En sonunda taşınabilir internetleri de alıp elektrik kesintisi olmayan merkezdeki kafelerde çalışmaya gittik. Her yere şikayet ettik, açıklama yok, ne zaman geleceğini söyleyen yok. Bu durumu Bağdat Caddesi'nde doğup büyüyen 17 yaşındaki Eren’e anlatmakta da çok büyük zorluk çekiyoruz. 2022’de maruz bırakıldığımız bu ilkelliği hiçbir şekilde izah edemiyoruz.

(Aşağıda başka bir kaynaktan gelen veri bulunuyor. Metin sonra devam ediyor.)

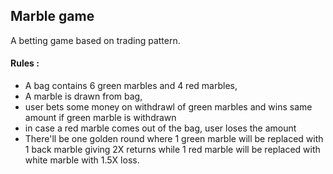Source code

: ## Marble game

A betting game based on trading pattern.

#### Rules :
+ A bag contains 6 green marbles and 4 red marbles,
+ A marble is drawn from bag,
+ user bets some money on withdrawl of green marbles and wins same amount if green marble is withdrawn
+ in case a red marble comes out of the bag, user loses  the amount
+ There'll be one golden round where 1 green marble will be replaced with 1 back marble giving 2X returns while 1 red marble will be replaced with white marble with 1.5X loss.
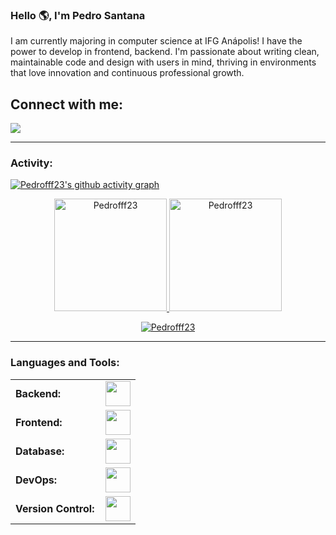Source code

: 
<link rel="stylesheet" type='text/css' href="https://cdn.jsdelivr.net/gh/devicons/devicon@latest/devicon.min.css" />

### Hello 🌎, I'm Pedro Santana

I am currently majoring in computer science at IFG Anápolis! I have the power to develop in frontend, backend. I'm passionate about writing clean, maintainable code and design with users in mind, thriving in environments that love innovation and continuous professional growth.

## Connect with me:

<p align = "center">
  
[<img src="https://img.shields.io/badge/linkedin-%2312100E.svg?&style=for-the-badge&logo=linkedin&logoColor=white&color=black" />](https://www.linkedin.com/in/pedro-santana-6177b5234/)

</p>


------
<h3 align="left">Activity:</h3>

[![Pedrofff23's github activity graph](https://github-readme-activity-graph.vercel.app/graph?username=Pedrofff23&bg_color=100f0f&color=4c5e9e&line=4c569e&point=403e41&area=true&hide_border=true)](https://github.com/ashutosh00710/github-readme-activity-graph)

<div align="center">
  <a href="https://github.com/Pedrofff23">
    <img height="180em" src="https://github-readme-stats.vercel.app/api/top-langs?username=Pedrofff23&show_icons=true&locale=en&layout=compact&theme=tokyonight" alt="Pedrofff23"/>
    <img height="180em" src="https://github-readme-stats.vercel.app/api?username=Pedrofff23&show_icons=true&locale=en&layout=compact&theme=tokyonight" alt="Pedrofff23"/>
  </a>
</div>
<p align="center">
  <a href="https://github.com/Pedrofff23">
    <img src="https://github-readme-streak-stats.herokuapp.com/?user=Pedrofff23&&theme=tokyonight" alt="Pedrofff23" />
  </a>
</p>

------
<h3 align="left">Languages and Tools:</h3>
<table>
    <tr>
        <td style="font-weight: bold; padding-right: 10px; vertical-align: center; border: none;">Backend:</td>
        <td><img height="40" src="https://skillicons.dev/icons?i=java,python,spring,maven,nodejs,fastapi,express,nginx"/></td>
    </tr>
    <tr>
        <td style="font-weight: bold; padding-right: 10px; vertical-align: center;">Frontend:</td>
        <td><img height="40" src="https://skillicons.dev/icons?i=react,next,bootstrap,html,css,tailwind,ts,figma"/></td>
    </tr>
    <tr>
        <td style="font-weight: bold; padding-right: 10px; vertical-align: center; border: none;">Database:</td>
        <td><img height="40" src="https://skillicons.dev/icons?i=mysql,postgresql,mongodb"/></td>
    </tr>
    <tr>
        <td style="font-weight: bold; padding-right: 10px; vertical-align: center; border: none;">DevOps:</td>
        <td><img height="40" src="https://skillicons.dev/icons?i=docker,githubactions"/></td>
    </tr>
    <tr>
        <td style="font-weight: bold; padding-right: 10px; vertical-align: center; border: none;">Version Control:</td>
        <td><img height="40" src="https://skillicons.dev/icons?i=git,github"/></td>
    </tr>



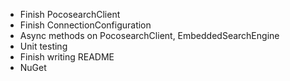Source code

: ﻿- Finish PocosearchClient
- Finish ConnectionConfiguration
- Async methods on PocosearchClient, EmbeddedSearchEngine
- Unit testing
- Finish writing README
- NuGet
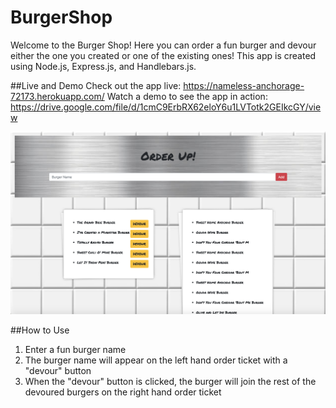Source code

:# BurgerShop
Welcome to the Burger Shop! Here you can order a fun burger and devour either the one you created or one of the existing ones! 
This app is created using Node.js, Express.js, and Handlebars.js.

##Live and Demo 
Check out the app live: https://nameless-anchorage-72173.herokuapp.com/
Watch a demo to see the app in action: https://drive.google.com/file/d/1cmC9ErbRX62eloY6u1LVTotk2GEIkcGY/view

![Image of burgershop](public/assets/img/burgershop.png)


##How to Use

<ol>
<li> Enter a fun burger name </li>
<li> The burger name will appear on the left hand order ticket with a "devour" button
<li> When the "devour" button is clicked, the burger will join the rest of the devoured burgers on the right hand order ticket </li>
</ol>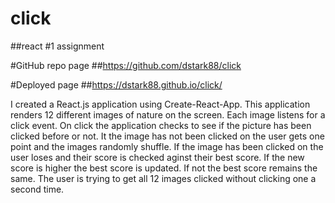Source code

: # click
##react #1 assignment

#GitHub repo page
##https://github.com/dstark88/click

#Deployed page
##https://dstark88.github.io/click/

I created a React.js application using Create-React-App.
This application renders 12 different images of nature on the screen. Each image listens for a click event. On click the application checks to see if the picture has been clicked before or not. It the image has not been clicked on the user gets one point and the images randomly shuffle. If the image has been clicked on the user loses and their score is checked aginst their best score. If the new score is higher the best score is updated. If not the best score remains the same. The user is trying to get all 12 images clicked without clicking one a second time.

Üstelik buradaki evlere istedikleri fiyatları duysanız dudağınız uçuklar. Boğazda yalı fiyatına ev satıyorlar ama alt yapı yok. Son moda evlerde ilk çağda gibi yaşamaya çalışıyoruz. Herkes suçu birbirine atıyor ama lütfen gidip bir Eskişehir’i görsünler. Yapan nasıl yapıyor? Belediye ve şehircilikte ne yazık ki daha kırk fırın ekmek yemek zorundayız. Oylar nasıl olsa garanti diyen belediye çalışmıyor. Çok yetersiz.
Bu durumdan en çok şikayetçi olanlar son yıllarda Ege’ye göç eden İstanbullular, yani bizler. Düzeltmek için Cimer dahil her yere şikayet edip en çok çırpınanlar da…
Pandeminin en başında şehirler arası seyahat açılır açılmaz gelip büyük bir hevesle yerleştik Urla’ya. En büyük motivasyonumuz sörf yapan Eren’in geleceği idi. Türkiye’nin en büyük ve güçlü sörf okulu EMR burada. Türkiye’de bu sporun başkenti Urla ise en iyi antrenörü Emirşah Polat ve okulu da EMR’dir tartışmasız. Okul ve sporunun dengesini burada çok iyi yakaladık. Çok güzel insanlar tanıdık, dostlar edindik. Ancak Türkiye’nin bu kadar güzel köşesinde hala insan yaşam kalitesini düşüren alt yapı sıkıntılarının olması çok üzücü.
İnanın İstanbul’u sevdiklerimiz dışında aramıyoruz. İş için geldiğimizde yüksek binalar, çarpık yapılaşma üstümüze üstümüze geliyor. Bir an önce işlerimizi bitirip kaçarcasına köyümüze dönüyoruz. Hiç pişman değiliz. Ama denizi, havası ve doğasıyla dünyanın en meşhur beldeleri ile yarışacak bu cennet gibi yere bu ilkelliği hiç yakıştıramıyorum.
Burada yaşayan herkes düzgün yollara, dünya ile kesintisiz bağlantı kurmaya kısaca insanca yaşamaya layık. İstediğimiz gerçekten de çok büyük şeyler değil. Başta belediye olmak üzere bundan sorumlu olan her kurumu görevlerini yapmaya davet ediyorum. Ege’de sakin, huzurlu yaşam rüyamızı kabusa çevirmeyin.